#### Dataset extract
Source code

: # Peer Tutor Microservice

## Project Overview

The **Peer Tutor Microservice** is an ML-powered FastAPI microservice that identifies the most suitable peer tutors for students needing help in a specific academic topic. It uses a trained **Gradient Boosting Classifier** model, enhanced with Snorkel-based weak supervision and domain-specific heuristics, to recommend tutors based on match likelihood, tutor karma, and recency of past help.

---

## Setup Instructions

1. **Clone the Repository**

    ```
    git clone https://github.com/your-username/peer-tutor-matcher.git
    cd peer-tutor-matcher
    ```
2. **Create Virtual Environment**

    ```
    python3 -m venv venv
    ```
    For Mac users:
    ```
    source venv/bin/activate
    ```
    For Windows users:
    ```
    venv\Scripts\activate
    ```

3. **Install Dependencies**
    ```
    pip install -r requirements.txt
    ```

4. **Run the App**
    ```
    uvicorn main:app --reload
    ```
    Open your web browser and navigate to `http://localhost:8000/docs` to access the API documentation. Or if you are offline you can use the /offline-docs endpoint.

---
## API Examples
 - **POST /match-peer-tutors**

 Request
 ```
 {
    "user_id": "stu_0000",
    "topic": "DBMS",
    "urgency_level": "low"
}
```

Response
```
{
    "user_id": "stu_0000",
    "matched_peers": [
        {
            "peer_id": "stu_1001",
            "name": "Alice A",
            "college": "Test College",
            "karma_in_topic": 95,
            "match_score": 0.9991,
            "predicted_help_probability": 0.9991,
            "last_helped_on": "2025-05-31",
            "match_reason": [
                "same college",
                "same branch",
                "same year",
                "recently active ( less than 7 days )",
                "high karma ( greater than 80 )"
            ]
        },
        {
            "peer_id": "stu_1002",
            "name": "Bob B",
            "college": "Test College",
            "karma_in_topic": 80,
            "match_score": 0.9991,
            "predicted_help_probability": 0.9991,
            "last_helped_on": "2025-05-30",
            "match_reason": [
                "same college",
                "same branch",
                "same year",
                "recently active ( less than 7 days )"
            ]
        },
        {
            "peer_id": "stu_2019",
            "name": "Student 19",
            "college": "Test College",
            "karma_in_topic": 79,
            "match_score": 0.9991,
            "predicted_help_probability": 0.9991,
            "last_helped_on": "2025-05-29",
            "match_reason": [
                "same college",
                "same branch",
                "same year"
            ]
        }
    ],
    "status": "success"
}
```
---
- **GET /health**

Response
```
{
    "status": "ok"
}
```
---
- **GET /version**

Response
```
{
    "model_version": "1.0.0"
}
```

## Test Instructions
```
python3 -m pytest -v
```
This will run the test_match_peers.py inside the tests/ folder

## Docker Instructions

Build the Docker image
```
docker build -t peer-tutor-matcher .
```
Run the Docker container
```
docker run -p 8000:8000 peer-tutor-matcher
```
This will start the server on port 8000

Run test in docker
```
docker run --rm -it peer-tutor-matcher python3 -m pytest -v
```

#### What is required
The last part of the records is the answer, beginning at the line that holds "Build the Docker image" and including the final line, repeated exactly.

#### Your solution
Build the Docker image
```
docker build -t peer-tutor-matcher .
```
Run the Docker container
```
docker run -p 8000:8000 peer-tutor-matcher
```
This will start the server on port 8000

Run test in docker
```
docker run --rm -it peer-tutor-matcher python3 -m pytest -v
```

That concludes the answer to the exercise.